After making its competitive debut in the FIA World Endurance Championship with the new PEUGEOT 9X8 on July 10 at Monza, Italy, the French outfit travels to Japan and the famous Fuji Speedway for a second six-hour showdown on September 11, with the #93 and #94 crews eager to continue their learning curve in racing conditions.


On July 10, the start of a new chapter was written in PEUGEOT’s illustrious endurance racing history when the firm’s 9X8 Le Mans Hypercar (LMH) made its maiden public appearance in Italy.

“We needed that first race,” observes Peugeot Sport Technical Director Olivier Jansonnie. “We had achieved as much as we could in testing so, in order to ramp up our preparations and development, it was time to pitch ourselves directly against our opposition in a true race-weekend environment.”

Encouraged by the potential of a car whose homologation is now fixed (meaning that any further modifications will be strictly limited and regulated), the two driving crews were able to acclimatise to racing in traffic and compare the 9X8 to the championship’s other Hypercars.

“We collected a great deal of information about the car and team. We also ran into a few problems that we hadn’t previously encountered in testing, some of which we were able to rectify on-site, others that we have been continuing to work on since Monza. This is a tried-and-tested process in motorsport. At this early stage, it should be noted that we are concentrating more on reliability and performance than on refining race strategies.

That is perfectly normal for such a new project, up against rivals with – in some cases – more than ten years’ experience in the discipline.

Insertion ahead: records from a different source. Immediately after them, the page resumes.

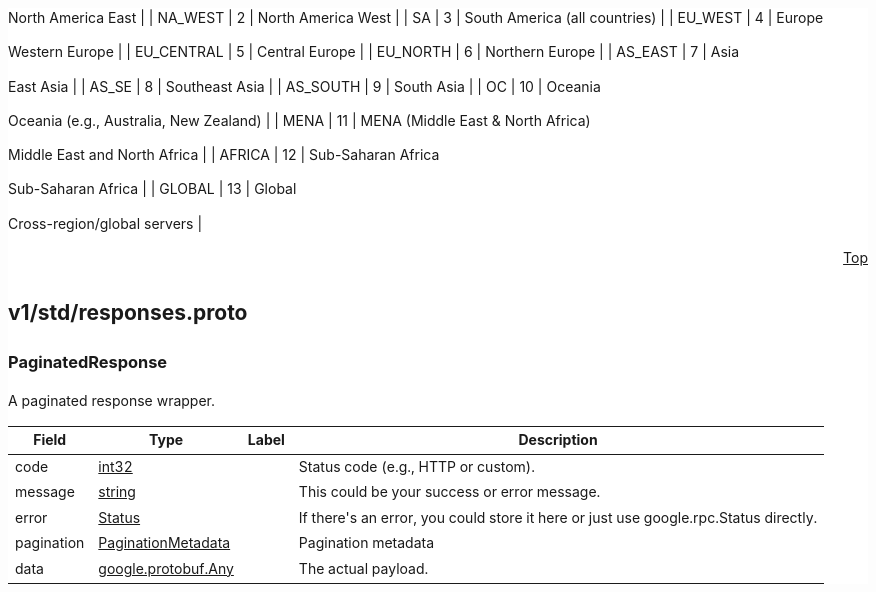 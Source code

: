 North America East |
| NA_WEST | 2 | North America West |
| SA | 3 | South America (all countries) |
| EU_WEST | 4 | Europe

Western Europe |
| EU_CENTRAL | 5 | Central Europe |
| EU_NORTH | 6 | Northern Europe |
| AS_EAST | 7 | Asia

East Asia |
| AS_SE | 8 | Southeast Asia |
| AS_SOUTH | 9 | South Asia |
| OC | 10 | Oceania

Oceania (e.g., Australia, New Zealand) |
| MENA | 11 | MENA (Middle East &amp; North Africa)

Middle East and North Africa |
| AFRICA | 12 | Sub-Saharan Africa

Sub-Saharan Africa |
| GLOBAL | 13 | Global

Cross-region/global servers |


 

 

 



<a name="v1_std_responses-proto"></a>
<p align="right"><a href="#top">Top</a></p>

## v1/std/responses.proto



<a name="v1-std-PaginatedResponse"></a>

### PaginatedResponse
A paginated response wrapper.


| Field | Type | Label | Description |
| ----- | ---- | ----- | ----------- |
| code | [int32](#int32) |  | Status code (e.g., HTTP or custom). |
| message | [string](#string) |  | This could be your success or error message. |
| error | [Status](#v1-std-Status) |  | If there&#39;s an error, you could store it here or just use google.rpc.Status directly. |
| pagination | [PaginationMetadata](#v1-std-PaginationMetadata) |  | Pagination metadata |
| data | [google.protobuf.Any](#google-protobuf-Any) |  | The actual payload. |
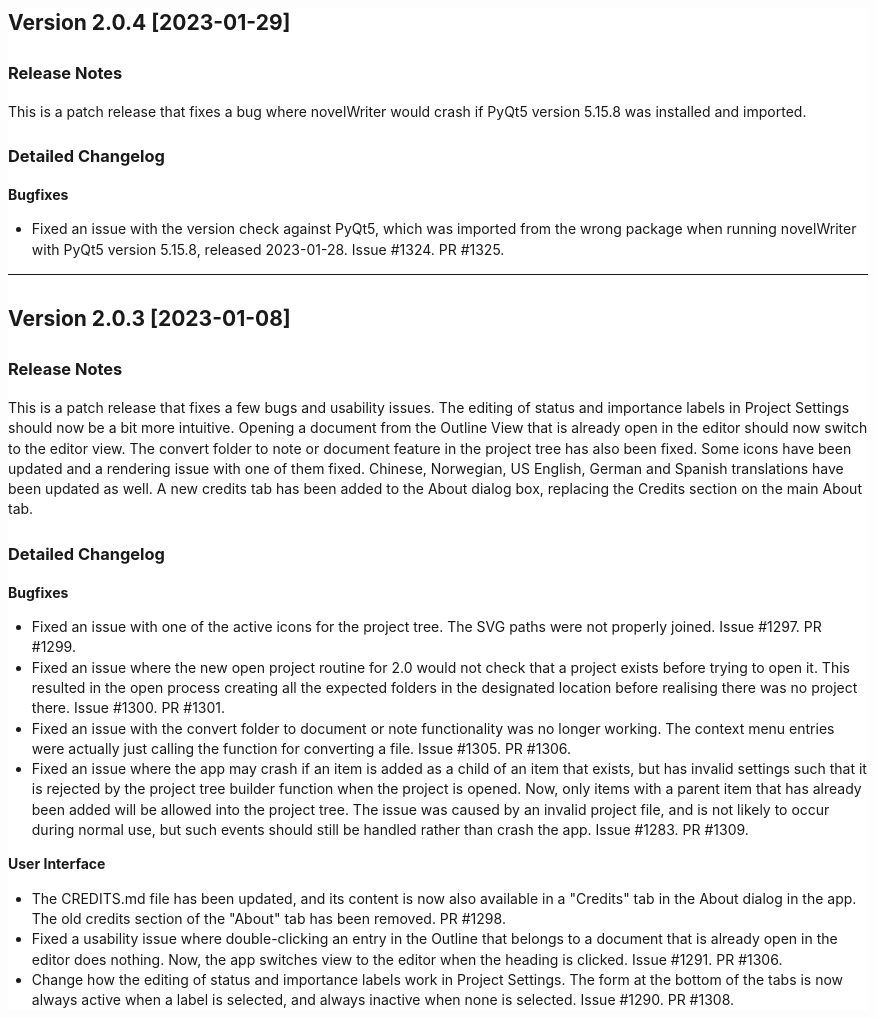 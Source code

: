 ## Version 2.0.4 [2023-01-29]

### Release Notes

This is a patch release that fixes a bug where novelWriter would crash if PyQt5 version 5.15.8 was
installed and imported.

### Detailed Changelog

**Bugfixes**

* Fixed an issue with the version check against PyQt5, which was imported from the wrong package
  when running novelWriter with PyQt5 version 5.15.8, released 2023-01-28. Issue #1324. PR #1325.

----

## Version 2.0.3 [2023-01-08]

### Release Notes

This is a patch release that fixes a few bugs and usability issues. The editing of status and
importance labels in Project Settings should now be a bit more intuitive. Opening a document from
the Outline View that is already open in the editor should now switch to the editor view. The
convert folder to note or document feature in the project tree has also been fixed. Some icons have
been updated and a rendering issue with one of them fixed. Chinese, Norwegian, US English, German
and Spanish translations have been updated as well. A new credits tab has been added to the About
dialog box, replacing the Credits section on the main About tab.

### Detailed Changelog

**Bugfixes**

* Fixed an issue with one of the active icons for the project tree. The SVG paths were not properly
  joined. Issue #1297. PR #1299.
* Fixed an issue where the new open project routine for 2.0 would not check that a project exists
  before trying to open it. This resulted in the open process creating all the expected folders in
  the designated location before realising there was no project there. Issue #1300. PR #1301.
* Fixed an issue with the convert folder to document or note functionality was no longer working.
  The context menu entries were actually just calling the function for converting a file.
  Issue #1305. PR #1306.
* Fixed an issue where the app may crash if an item is added as a child of an item that exists, but
  has invalid settings such that it is rejected by the project tree builder function when the
  project is opened. Now, only items with a parent item that has already been added will be allowed
  into the project tree. The issue was caused by an invalid project file, and is not likely to
  occur during normal use, but such events should still be handled rather than crash the app.
  Issue #1283. PR #1309.

**User Interface**

* The CREDITS.md file has been updated, and its content is now also available in a "Credits" tab in
  the About dialog in the app. The old credits section of the "About" tab has been removed.
  PR #1298.
* Fixed a usability issue where double-clicking an entry in the Outline that belongs to a document
  that is already open in the editor does nothing. Now, the app switches view to the editor when
  the heading is clicked. Issue #1291. PR #1306.
* Change how the editing of status and importance labels work in Project Settings. The form at the
  bottom of the tabs is now always active when a label is selected, and always inactive when none
  is selected. Issue #1290. PR #1308.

We are all fiercely competitive here at Team Peugeot TotalEnergies and we recognise that both the car and team have scope for significant improvement, but we have yet to come across any issues that we cannot resolve, so that’s very positive.”

Disappointed that Team Peugeot TotalEnergies was not able to take full advantage of the ten-minute qualifying session in Italy to properly demonstrate the PEUGEOT 9X8’s potential, Olivier Jansonnie has since gone into even greater detail with his team in order to optimise its work on the car with the clock ticking down.

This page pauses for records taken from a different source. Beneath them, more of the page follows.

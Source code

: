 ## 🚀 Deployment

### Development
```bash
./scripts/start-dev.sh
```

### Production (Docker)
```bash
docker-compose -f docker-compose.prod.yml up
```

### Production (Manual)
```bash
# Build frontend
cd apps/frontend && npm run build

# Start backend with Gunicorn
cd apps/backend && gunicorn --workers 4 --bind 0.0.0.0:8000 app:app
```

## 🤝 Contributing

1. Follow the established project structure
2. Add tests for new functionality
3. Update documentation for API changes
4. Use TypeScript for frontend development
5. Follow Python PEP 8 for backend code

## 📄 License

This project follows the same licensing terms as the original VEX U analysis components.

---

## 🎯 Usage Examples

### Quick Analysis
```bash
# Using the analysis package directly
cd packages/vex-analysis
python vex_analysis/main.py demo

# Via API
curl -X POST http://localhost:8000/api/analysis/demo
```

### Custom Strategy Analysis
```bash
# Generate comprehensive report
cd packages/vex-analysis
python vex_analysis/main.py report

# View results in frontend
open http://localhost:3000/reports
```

It focused particularly hard on this aspect during two private tests carried out between Monza and Fuji. “In Japan, we will be discovering the circuit for the first time, so we need to make sure we maximise every on-track session from Friday morning through to Sunday afternoon,” he underlines.


The 6 Hours of Fuji – Round 5 of the 2022 FIA World Endurance Championship campaign and second appearance of the season for Team Peugeot TotalEnergies – poses an altogether different challenge to Monza in a number of ways – a consideration not lost on Olivier Jansonnie and his squad: “For long-haul events like this, we need to adapt our procedures because we do not have the same regular facilities at our disposal – like motorhomes and trucks – as we do when we race in Europe.”

The circuit and region’s unpredictable weather – with heavy and prolonged downpours likely – represent further unknowns for Team Peugeot TotalEnergies, although not for the whole team.

Some of its drivers have raced at Fuji in the past, including Jean-Éric Vergne and Gustavo Menezes, while Loïc Duval and James Rossiter spent a part of their career based in Japan. The benefits of that experience will complement the data already acquired by the crews and their engineers from their work in the simulator as they endeavour to prepare as well as possible for the unique demands of this iconic Japanese track.


Jean-Éric Vergne (#93 car, with Paul di Resta and Mikkel Jensen)

“Monza could have gone better for us, but that was entirely to be expected at such an early stage of an ambitious project like this. Our car [#93] ran into problems in the race that led to our retirement. During the run that I completed in free practice, though, we were close to the Toyota in terms of pure pace, which proves that we are in the right ballpark with this non-conventional car. I’m completely convinced about that. Our first race was another significant milestone on this exciting journey and now, for Fuji, the goalposts shift again. But that’s what keeps the adrenalin flowing!”   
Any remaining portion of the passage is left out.